Exercise instructions
The answer should be one number: how many lines in the records below contain the word "transport".

*** Task material ***

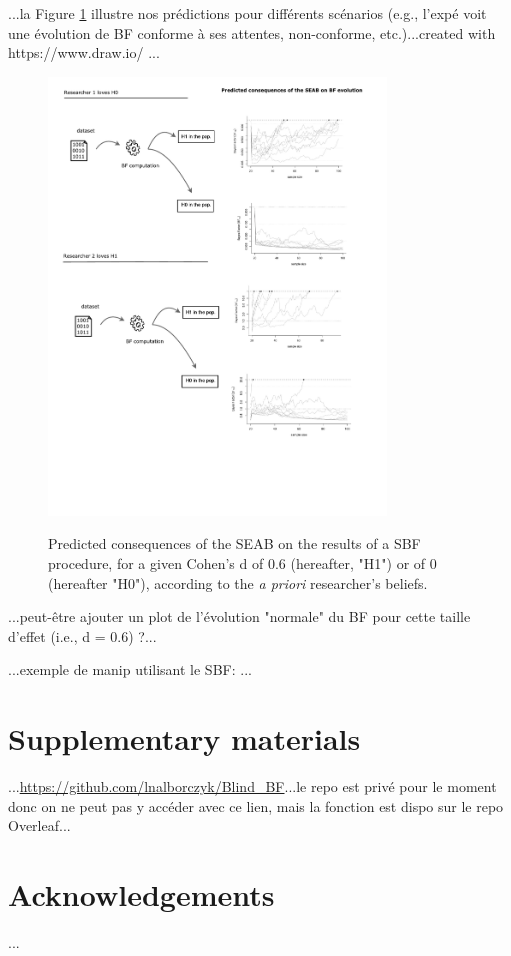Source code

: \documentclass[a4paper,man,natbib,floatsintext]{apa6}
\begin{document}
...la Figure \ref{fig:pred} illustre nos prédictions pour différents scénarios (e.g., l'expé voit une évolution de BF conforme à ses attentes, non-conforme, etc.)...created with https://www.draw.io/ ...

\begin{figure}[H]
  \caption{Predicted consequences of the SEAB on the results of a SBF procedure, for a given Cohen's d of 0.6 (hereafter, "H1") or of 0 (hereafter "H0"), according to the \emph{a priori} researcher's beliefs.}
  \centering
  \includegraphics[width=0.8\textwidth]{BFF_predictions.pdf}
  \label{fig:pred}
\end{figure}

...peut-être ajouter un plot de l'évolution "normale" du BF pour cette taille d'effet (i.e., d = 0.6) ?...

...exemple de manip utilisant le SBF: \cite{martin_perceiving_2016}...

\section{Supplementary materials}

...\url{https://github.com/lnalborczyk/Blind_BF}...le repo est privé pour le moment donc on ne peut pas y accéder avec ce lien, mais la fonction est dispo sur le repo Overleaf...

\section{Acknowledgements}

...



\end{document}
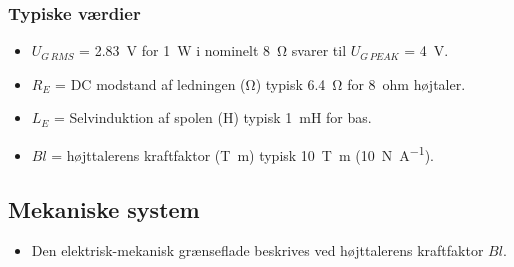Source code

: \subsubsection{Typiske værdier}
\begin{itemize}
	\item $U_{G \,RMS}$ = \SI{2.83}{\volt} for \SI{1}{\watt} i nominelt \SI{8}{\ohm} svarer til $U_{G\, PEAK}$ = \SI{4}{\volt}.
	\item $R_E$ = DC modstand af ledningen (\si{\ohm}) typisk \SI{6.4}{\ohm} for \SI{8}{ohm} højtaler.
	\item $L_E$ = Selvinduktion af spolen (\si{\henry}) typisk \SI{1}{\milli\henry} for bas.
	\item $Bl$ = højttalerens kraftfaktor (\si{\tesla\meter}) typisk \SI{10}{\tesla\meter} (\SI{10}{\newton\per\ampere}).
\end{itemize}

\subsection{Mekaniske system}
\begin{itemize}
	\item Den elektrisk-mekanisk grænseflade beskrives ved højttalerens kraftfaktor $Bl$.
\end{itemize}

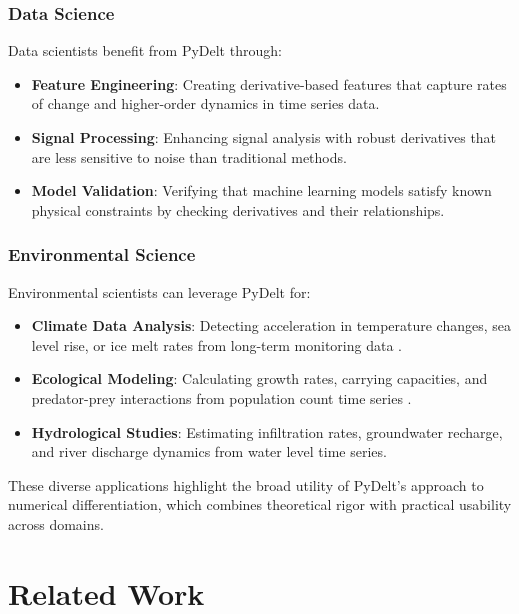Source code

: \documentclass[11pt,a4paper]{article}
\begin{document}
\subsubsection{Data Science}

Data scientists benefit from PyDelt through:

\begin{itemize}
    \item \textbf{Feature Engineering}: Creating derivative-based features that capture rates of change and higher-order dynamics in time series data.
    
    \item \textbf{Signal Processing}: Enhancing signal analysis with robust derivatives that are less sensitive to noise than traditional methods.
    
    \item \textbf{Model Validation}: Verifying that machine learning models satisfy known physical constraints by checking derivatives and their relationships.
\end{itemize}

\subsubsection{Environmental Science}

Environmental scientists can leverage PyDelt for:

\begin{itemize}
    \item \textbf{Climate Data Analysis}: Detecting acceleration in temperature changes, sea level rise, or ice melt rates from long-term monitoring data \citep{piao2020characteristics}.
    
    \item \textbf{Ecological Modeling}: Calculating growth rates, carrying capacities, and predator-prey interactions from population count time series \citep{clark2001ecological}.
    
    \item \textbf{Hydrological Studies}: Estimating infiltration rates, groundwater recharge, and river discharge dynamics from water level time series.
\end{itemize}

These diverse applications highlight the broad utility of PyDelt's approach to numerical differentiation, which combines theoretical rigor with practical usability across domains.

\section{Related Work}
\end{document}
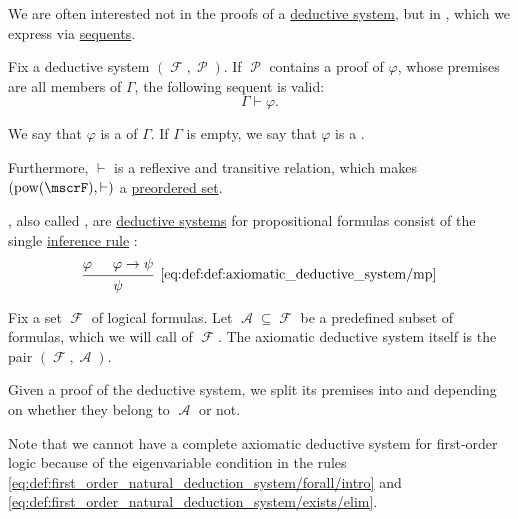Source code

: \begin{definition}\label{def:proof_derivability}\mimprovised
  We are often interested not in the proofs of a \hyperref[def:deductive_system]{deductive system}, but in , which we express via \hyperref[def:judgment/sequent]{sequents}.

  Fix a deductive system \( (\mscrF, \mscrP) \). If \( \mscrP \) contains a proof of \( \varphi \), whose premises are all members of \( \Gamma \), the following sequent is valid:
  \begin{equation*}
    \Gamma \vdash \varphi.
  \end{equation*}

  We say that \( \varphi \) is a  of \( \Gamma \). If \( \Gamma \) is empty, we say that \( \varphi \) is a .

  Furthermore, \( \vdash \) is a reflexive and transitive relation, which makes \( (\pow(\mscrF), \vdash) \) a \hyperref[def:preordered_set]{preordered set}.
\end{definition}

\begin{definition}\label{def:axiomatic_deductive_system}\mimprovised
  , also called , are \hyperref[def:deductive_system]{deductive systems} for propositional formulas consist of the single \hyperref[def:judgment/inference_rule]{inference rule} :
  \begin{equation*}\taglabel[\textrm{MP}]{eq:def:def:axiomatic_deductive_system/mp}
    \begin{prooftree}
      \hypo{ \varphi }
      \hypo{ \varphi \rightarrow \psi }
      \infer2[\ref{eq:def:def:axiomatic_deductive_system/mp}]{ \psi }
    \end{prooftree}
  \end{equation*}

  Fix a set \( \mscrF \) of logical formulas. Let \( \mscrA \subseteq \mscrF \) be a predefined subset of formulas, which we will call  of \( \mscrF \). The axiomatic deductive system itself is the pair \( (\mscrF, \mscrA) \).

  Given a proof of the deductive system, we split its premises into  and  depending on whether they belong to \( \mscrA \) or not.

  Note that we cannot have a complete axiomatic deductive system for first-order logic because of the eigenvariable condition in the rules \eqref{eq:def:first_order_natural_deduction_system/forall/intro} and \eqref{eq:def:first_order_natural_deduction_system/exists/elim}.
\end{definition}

***
*** Task material ***

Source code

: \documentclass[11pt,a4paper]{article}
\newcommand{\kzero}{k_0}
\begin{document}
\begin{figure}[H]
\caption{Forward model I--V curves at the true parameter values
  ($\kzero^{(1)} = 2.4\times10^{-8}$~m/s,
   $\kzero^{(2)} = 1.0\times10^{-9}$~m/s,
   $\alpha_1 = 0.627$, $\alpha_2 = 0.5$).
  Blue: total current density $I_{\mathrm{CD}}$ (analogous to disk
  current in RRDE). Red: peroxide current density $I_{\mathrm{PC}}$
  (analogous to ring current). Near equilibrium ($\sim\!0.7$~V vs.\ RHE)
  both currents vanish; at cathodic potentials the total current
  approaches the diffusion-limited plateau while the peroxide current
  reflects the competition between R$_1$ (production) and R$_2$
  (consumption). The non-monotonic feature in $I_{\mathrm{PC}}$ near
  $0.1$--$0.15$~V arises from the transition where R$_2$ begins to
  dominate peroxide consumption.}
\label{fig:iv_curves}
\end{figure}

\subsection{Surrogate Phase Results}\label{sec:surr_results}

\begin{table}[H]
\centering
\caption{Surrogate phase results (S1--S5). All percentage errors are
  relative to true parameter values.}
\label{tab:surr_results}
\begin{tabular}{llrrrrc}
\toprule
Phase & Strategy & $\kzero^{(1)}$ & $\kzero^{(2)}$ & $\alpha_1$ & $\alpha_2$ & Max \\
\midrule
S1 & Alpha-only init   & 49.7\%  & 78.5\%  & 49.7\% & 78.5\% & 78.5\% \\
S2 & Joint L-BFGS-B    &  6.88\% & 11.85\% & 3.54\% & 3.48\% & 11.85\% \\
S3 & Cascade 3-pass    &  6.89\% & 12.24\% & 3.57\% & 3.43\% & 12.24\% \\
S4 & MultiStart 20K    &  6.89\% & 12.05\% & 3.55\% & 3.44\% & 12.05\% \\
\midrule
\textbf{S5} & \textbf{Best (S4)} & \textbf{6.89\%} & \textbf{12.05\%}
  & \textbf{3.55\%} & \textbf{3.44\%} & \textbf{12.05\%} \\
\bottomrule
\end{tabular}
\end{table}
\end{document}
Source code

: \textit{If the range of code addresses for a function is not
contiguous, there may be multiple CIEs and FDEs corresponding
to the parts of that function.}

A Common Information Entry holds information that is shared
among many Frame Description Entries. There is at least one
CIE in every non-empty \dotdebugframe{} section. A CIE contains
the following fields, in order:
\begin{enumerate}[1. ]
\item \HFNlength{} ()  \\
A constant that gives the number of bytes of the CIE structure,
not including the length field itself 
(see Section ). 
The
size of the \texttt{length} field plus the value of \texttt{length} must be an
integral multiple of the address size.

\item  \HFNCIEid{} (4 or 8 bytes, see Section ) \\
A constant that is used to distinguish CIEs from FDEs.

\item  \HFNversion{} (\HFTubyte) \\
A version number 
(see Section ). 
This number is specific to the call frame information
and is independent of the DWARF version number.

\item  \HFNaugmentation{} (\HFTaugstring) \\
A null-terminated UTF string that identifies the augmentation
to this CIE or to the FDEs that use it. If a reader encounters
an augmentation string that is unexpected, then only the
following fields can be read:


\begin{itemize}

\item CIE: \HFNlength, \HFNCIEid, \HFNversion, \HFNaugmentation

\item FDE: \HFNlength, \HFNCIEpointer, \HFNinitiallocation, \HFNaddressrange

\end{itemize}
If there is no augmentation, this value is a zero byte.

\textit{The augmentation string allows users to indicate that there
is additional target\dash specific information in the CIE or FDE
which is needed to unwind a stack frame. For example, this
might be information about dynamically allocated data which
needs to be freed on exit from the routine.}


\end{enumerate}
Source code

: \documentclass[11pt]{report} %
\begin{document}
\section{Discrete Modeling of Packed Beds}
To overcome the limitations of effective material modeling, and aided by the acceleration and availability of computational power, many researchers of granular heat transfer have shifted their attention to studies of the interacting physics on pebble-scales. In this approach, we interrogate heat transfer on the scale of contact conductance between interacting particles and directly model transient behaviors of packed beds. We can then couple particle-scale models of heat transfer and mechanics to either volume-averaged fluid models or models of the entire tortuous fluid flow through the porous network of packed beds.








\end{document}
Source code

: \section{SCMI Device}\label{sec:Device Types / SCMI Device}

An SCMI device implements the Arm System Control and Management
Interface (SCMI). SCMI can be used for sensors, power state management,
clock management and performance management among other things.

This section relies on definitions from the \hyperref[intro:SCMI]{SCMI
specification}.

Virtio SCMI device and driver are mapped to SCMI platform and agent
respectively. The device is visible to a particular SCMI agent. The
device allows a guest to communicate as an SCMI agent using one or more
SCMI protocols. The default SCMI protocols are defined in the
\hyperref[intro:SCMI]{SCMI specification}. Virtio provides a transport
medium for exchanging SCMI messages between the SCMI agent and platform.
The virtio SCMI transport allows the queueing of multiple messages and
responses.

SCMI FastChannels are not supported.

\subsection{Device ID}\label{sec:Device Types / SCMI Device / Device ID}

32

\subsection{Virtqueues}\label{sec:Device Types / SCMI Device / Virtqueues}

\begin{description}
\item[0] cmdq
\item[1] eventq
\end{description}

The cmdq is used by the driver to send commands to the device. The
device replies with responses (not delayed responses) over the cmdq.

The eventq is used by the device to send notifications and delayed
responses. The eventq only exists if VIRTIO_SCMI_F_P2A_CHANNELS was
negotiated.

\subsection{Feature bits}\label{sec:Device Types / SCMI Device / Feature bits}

***

Answer box
2